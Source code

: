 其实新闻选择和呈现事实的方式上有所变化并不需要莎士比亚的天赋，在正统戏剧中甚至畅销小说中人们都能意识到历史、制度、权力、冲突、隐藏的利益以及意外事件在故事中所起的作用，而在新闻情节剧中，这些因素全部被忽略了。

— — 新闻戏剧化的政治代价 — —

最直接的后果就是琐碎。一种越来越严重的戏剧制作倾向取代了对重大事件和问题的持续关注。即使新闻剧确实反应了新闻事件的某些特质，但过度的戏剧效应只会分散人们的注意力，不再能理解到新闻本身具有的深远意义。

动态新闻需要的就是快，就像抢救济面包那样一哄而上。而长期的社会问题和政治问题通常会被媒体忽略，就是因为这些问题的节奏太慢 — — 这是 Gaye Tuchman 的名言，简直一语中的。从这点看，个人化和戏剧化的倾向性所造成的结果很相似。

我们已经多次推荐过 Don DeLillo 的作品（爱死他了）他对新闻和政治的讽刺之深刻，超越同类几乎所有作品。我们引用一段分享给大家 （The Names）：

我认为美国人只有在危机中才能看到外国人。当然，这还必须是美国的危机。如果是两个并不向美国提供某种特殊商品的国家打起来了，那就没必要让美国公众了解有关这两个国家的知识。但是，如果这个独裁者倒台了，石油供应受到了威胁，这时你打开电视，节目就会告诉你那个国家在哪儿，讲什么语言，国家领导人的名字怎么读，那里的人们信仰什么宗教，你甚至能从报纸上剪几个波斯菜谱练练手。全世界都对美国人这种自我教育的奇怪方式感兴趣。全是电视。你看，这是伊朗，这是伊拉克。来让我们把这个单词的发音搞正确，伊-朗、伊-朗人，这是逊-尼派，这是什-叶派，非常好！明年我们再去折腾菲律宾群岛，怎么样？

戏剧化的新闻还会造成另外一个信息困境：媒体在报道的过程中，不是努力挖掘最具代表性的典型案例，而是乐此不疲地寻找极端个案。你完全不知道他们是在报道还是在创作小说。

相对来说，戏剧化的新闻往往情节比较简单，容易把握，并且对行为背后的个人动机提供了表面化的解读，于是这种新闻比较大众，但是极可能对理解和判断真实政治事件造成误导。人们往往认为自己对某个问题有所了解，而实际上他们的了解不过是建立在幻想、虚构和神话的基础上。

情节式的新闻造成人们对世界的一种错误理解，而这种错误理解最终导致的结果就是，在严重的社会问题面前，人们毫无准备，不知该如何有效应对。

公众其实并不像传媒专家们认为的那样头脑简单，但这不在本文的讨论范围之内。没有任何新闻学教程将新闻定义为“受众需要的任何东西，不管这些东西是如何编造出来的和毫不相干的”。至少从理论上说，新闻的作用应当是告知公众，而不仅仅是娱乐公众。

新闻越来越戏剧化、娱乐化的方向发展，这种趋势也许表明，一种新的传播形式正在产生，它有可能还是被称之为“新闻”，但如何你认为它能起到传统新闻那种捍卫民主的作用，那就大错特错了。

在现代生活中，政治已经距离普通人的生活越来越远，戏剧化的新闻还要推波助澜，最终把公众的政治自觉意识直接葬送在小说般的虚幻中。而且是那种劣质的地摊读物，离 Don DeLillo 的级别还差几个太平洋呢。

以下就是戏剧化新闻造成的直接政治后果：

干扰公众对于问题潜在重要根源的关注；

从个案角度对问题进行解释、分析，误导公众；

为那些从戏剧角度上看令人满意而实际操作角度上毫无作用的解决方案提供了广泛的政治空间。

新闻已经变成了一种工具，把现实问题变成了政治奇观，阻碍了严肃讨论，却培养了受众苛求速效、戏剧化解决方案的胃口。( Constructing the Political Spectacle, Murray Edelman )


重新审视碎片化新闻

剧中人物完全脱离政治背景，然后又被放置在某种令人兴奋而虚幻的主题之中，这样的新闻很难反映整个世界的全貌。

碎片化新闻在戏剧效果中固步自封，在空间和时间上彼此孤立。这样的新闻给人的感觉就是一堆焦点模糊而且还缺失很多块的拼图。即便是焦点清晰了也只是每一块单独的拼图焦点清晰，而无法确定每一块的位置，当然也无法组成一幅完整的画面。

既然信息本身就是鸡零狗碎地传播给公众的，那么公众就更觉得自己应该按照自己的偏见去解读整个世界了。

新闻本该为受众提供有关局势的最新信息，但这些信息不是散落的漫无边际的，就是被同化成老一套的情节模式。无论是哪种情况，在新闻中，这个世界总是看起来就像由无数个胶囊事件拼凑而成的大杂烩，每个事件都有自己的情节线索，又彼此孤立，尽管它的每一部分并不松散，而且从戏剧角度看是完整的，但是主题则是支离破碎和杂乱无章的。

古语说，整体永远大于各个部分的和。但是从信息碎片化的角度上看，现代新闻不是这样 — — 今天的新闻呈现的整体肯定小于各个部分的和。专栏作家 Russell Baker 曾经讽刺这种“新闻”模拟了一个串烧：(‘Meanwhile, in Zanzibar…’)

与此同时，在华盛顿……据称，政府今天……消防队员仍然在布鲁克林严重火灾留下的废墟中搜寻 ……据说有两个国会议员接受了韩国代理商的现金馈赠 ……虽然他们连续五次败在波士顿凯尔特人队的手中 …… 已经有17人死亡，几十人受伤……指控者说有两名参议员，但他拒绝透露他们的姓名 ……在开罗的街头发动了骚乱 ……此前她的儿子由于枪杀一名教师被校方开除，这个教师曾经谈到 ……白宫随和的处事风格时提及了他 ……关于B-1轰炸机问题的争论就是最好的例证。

◆ ◆ ◆ ◆ ◆

▸ TASK DETAILS:
From the entries above, restate word for word the lines from the line containing "从个案角度对问题进行解释、分析，误导公众；" to the line containing "今天的新闻呈现的整体肯定小于各个部分的和。专栏作家 Russell Baker", both ends included, and nothing more.

▸ RESPONSE:
从个案角度对问题进行解释、分析，误导公众；

为那些从戏剧角度上看令人满意而实际操作角度上毫无作用的解决方案提供了广泛的政治空间。

新闻已经变成了一种工具，把现实问题变成了政治奇观，阻碍了严肃讨论，却培养了受众苛求速效、戏剧化解决方案的胃口。( Constructing the Political Spectacle, Murray Edelman )


重新审视碎片化新闻

剧中人物完全脱离政治背景，然后又被放置在某种令人兴奋而虚幻的主题之中，这样的新闻很难反映整个世界的全貌。

碎片化新闻在戏剧效果中固步自封，在空间和时间上彼此孤立。这样的新闻给人的感觉就是一堆焦点模糊而且还缺失很多块的拼图。即便是焦点清晰了也只是每一块单独的拼图焦点清晰，而无法确定每一块的位置，当然也无法组成一幅完整的画面。

既然信息本身就是鸡零狗碎地传播给公众的，那么公众就更觉得自己应该按照自己的偏见去解读整个世界了。

新闻本该为受众提供有关局势的最新信息，但这些信息不是散落的漫无边际的，就是被同化成老一套的情节模式。无论是哪种情况，在新闻中，这个世界总是看起来就像由无数个胶囊事件拼凑而成的大杂烩，每个事件都有自己的情节线索，又彼此孤立，尽管它的每一部分并不松散，而且从戏剧角度看是完整的，但是主题则是支离破碎和杂乱无章的。

古语说，整体永远大于各个部分的和。但是从信息碎片化的角度上看，现代新闻不是这样 — — 今天的新闻呈现的整体肯定小于各个部分的和。专栏作家 Russell Baker 曾经讽刺这种“新闻”模拟了一个串烧：(‘Meanwhile, in Zanzibar…’)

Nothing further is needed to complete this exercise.